Task goal:
From the listing below, extract each line containing the string "invariant".

Given records:
-*-*-
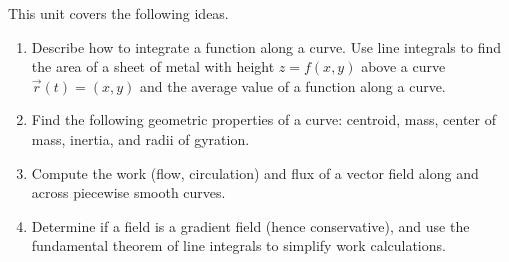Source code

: \newcommand{\sagephysicalpropertiesthreed}{http://bmw.byuimath.com/dokuwiki/doku.php?id=physical_properties_in_3d}




\noindent 
This unit covers the following ideas. %
\begin{enumerate}
\item Describe how to integrate a function along a curve. Use line integrals to find the area of a sheet of metal with height $z=f(x,y)$ above a curve $\vec r(t)=\left(x,y\right)$ and the average value of a function along a curve.
\item Find the following geometric properties of a curve: centroid, mass, center of mass, inertia, and radii of gyration.
\item Compute the work (flow, circulation) and flux of a vector field along and across piecewise smooth curves.
\item Determine if a field is a gradient field (hence conservative), and use the fundamental theorem of line integrals to simplify work calculations.
\end{enumerate}
\vskip0.1in

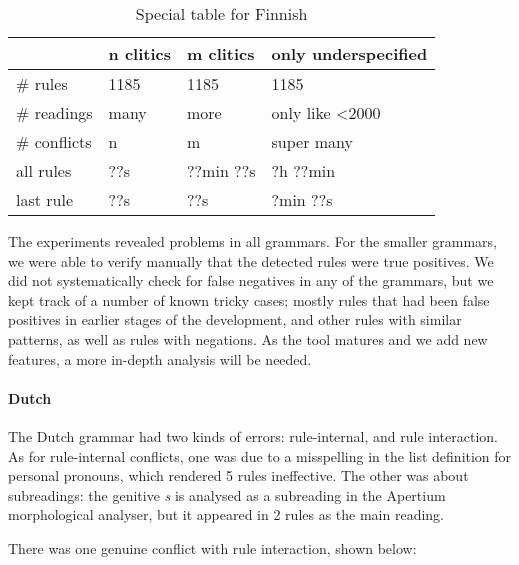 \begin{table}[]
\centering
\begin{tabular}{|l|l|l|l|}

\hline
              & n clitics & m clitics & only underspecified \\ \hline
\# rules      & 1185      & 1185      & 1185\\ \hline
\# readings   & many & more & only like <2000   \\ \hline
\# conflicts  & n   & m        & super many    \\ \hline
\clock{} all rules       & ??s              & ??min ??s    & ?h ??min    \\ \hline
\clock{} last rule       & ??s              & ??s          & ?min ??s    \\ \hline


\end{tabular}
\caption{Special table for Finnish}
\label{table:resFin}
\end{table}


The experiments revealed problems in all grammars. For the smaller
grammars, we were able to verify manually that the detected rules were
true positives.
We did not systematically check for false negatives in any of the
grammars, but we kept track of a number of known tricky cases; mostly
rules that had been false positives in earlier stages of the
development, and other rules with similar patterns, as well as rules
with negations.
As the tool matures and we add
new features, a more in-depth analysis will be needed.

\paragraph{Dutch} The Dutch grammar had two kinds of errors: rule-internal, and rule interaction. As for rule-internal conflicts, one was due to a misspelling in the list definition for personal pronouns, which rendered 5 rules ineffective. The other was about subreadings: the genitive \emph{s} is analysed as a subreading in the Apertium morphological analyser, but it appeared in 2 rules as the main reading. 

There was one genuine conflict with rule interaction, shown below:

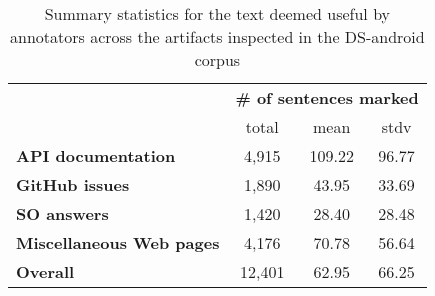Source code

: \begin{table}[H]
\centering    
\caption{Summary statistics for the text deemed useful by annotators across the artifacts inspected in the \acs{DS-android} corpus}
\label{tbl:corpus-annotation-summary}
\begin{scriptsize}
\begin{threeparttable}
\begin{tabular}{lccc}





& \multicolumn{3}{c}{\textbf{\# of sentences marked}}
\\ \cmidrule(l){2-4} 
& total & mean & stdv  \\

\hline

\textbf{API documentation} 
& 4,915 & 109.22 & 96.77
\\
\textbf{GitHub issues} 
& 1,890 &  43.95 & 33.69
\\
\textbf{SO answers} 
& 1,420 & 28.40 & 28.48 
\\
\textbf{Miscellaneous Web pages} 
& 4,176 & 70.78 & 56.64 
\\

\hline
\textbf{Overall} 
& 12,401 & 62.95 & 66.25 
\\
\hline

\end{tabular}
\end{threeparttable}
\end{scriptsize}
\end{table}

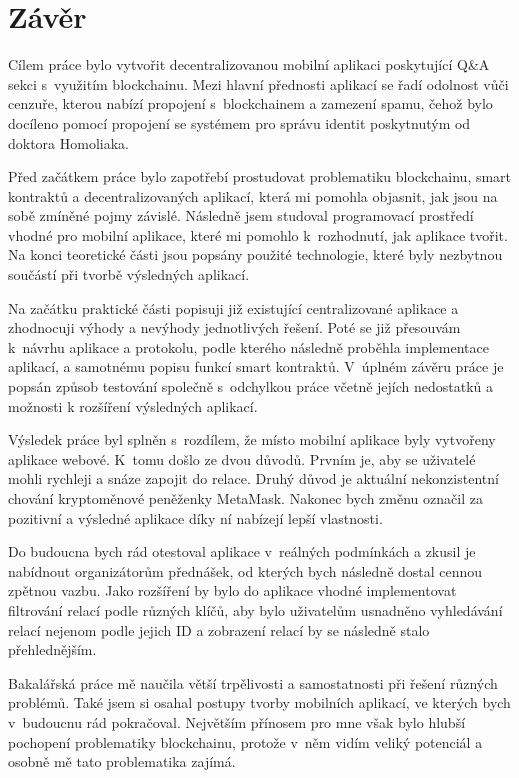 \chapter{Závěr}
Cílem práce bylo vytvořit decentralizovanou mobilní aplikaci poskytující Q\&A sekci s~využitím blockchainu. Mezi hlavní přednosti aplikací se řadí odolnost vůči cenzuře, kterou nabízí propojení s~blockchainem a zamezení spamu, čehož bylo docíleno pomocí propojení se systémem pro správu identit poskytnutým od doktora Homoliaka.


Před začátkem práce bylo zapotřebí prostudovat problematiku blockchainu, smart kontraktů a decentralizovaných aplikací, která mi pomohla objasnit, jak jsou na sobě zmíněné pojmy závislé. Následně jsem studoval programovací prostředí vhodné pro mobilní aplikace, které mi pomohlo k~rozhodnutí, jak aplikace tvořit. Na konci teoretické části jsou popsány použité technologie, které byly nezbytnou součástí při tvorbě výsledných aplikací.

Na začátku praktické části popisuji již existující centralizované aplikace a zhodnocuji výhody a nevýhody jednotlivých řešení. Poté se již přesouvám k~návrhu aplikace a protokolu, podle kterého následně proběhla implementace aplikací, a samotnému popisu funkcí smart kontraktů. V~úplném závěru práce je popsán způsob testování společně s~odchylkou práce včetně jejích nedostatků a možnosti k rozšíření výsledných aplikací.

Výsledek práce byl splněn s~rozdílem, že místo mobilní aplikace byly vytvořeny aplikace webové. K~tomu došlo ze dvou důvodů. Prvním je, aby se uživatelé mohli rychleji a snáze zapojit do relace. Druhý důvod je aktuální nekonzistentní chování kryptoměnové peněženky MetaMask. Nakonec bych změnu označil za pozitivní a výsledné aplikace díky ní nabízejí lepší vlastnosti. 

Do budoucna bych rád otestoval aplikace v~reálných podmínkách a zkusil je nabídnout organizátorům přednášek, od kterých bych následně dostal cennou zpětnou vazbu. Jako rozšíření by bylo do aplikace vhodné implementovat filtrování relací podle různých klíčů, aby bylo uživatelům usnadněno vyhledávání relací nejenom podle jejich ID a zobrazení relací by se následně stalo přehlednějším. 

Bakalářská práce mě naučila větší trpělivosti a samostatnosti při řešení různých problémů. Také jsem si osahal postupy tvorby mobilních aplikací, ve kterých bych v~budoucnu rád pokračoval. Největším přínosem pro mne však bylo hlubší pochopení problematiky blockchainu, protože v~něm vidím veliký potenciál a osobně mě tato problematika zajímá.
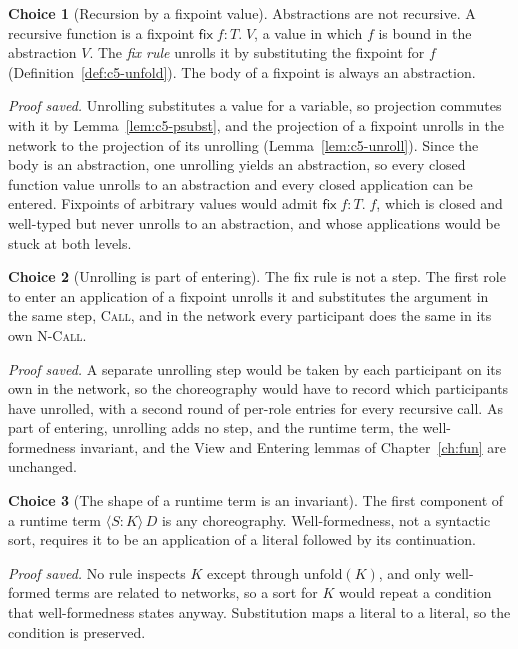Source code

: \documentclass[11pt]{report}
\theoremstyle{plain}
\theoremstyle{definition}
\newtheorem{choice}{Choice}[chapter]
\theoremstyle{remark}
\newcommand{\kw}[1]{\mathsf{#1}}
\newcommand{\rt}[3]{\langle #1 : #2\rangle\,#3}
\newcommand{\unfold}[1]{\mathrm{unfold}(#1)}
\newcommand{\cfix}[3]{\kw{fix}\;#1{:}#2.\;#3}
\newcommand{\rn}[1]{{\normalfont\scshape #1}}
\begin{document}
\begin{choice}[Recursion by a fixpoint value]\label{cho:c5-fix}
  Abstractions are not recursive.  A recursive function is a fixpoint
  $\cfix{f}{T}{V}$, a value in which $f$ is bound in the abstraction $V$.
  The \emph{fix rule} unrolls it by substituting the fixpoint for $f$
  (Definition~\ref{def:c5-unfold}).  The body of a fixpoint is always an
  abstraction.

  \emph{Proof saved.}  Unrolling substitutes a value for a variable, so
  projection commutes with it by Lemma~\ref{lem:c5-psubst}, and the
  projection of a fixpoint unrolls in the network to the projection of its
  unrolling (Lemma~\ref{lem:c5-unroll}).  Since the body is an abstraction,
  one unrolling yields an abstraction, so every closed function value
  unrolls to an abstraction and every closed application can be entered.
  Fixpoints of arbitrary values would admit $\cfix{f}{T}{f}$, which is
  closed and well-typed but never unrolls to an abstraction, and whose
  applications would be stuck at both levels.
\end{choice}

\begin{choice}[Unrolling is part of entering]\label{cho:c5-enter}
  The fix rule is not a step.  The first role to enter an application of a
  fixpoint unrolls it and substitutes the argument in the same step,
  \rn{Call}, and in the network every participant does the same in its own
  \rn{N-Call}.

  \emph{Proof saved.}  A separate unrolling step would be taken by each
  participant on its own in the network, so the choreography would have to
  record which participants have unrolled, with a second round of per-role
  entries for every recursive call.  As part of entering, unrolling adds no
  step, and the runtime term, the well-formedness invariant, and the View and
  Entering lemmas of Chapter~\ref{ch:fun} are unchanged.
\end{choice}

\begin{choice}[The shape of a runtime term is an invariant]\label{cho:c5-rt}
  The first component of a runtime term $\rt{S}{K}{D}$ is any choreography.
  Well-formedness, not a syntactic sort, requires it to be an application of
  a literal followed by its continuation.

  \emph{Proof saved.}  No rule inspects $K$ except through $\unfold{K}$, and
  only well-formed terms are related to networks, so a sort for $K$ would
  repeat a condition that well-formedness states anyway.  Substitution maps
  a literal to a literal, so the condition is preserved.
\end{choice}
\end{document}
-*-*-
Answer box:
  step, and the runtime term, the well-formedness invariant, and the View and
\begin{choice}[The shape of a runtime term is an invariant]\label{cho:c5-rt}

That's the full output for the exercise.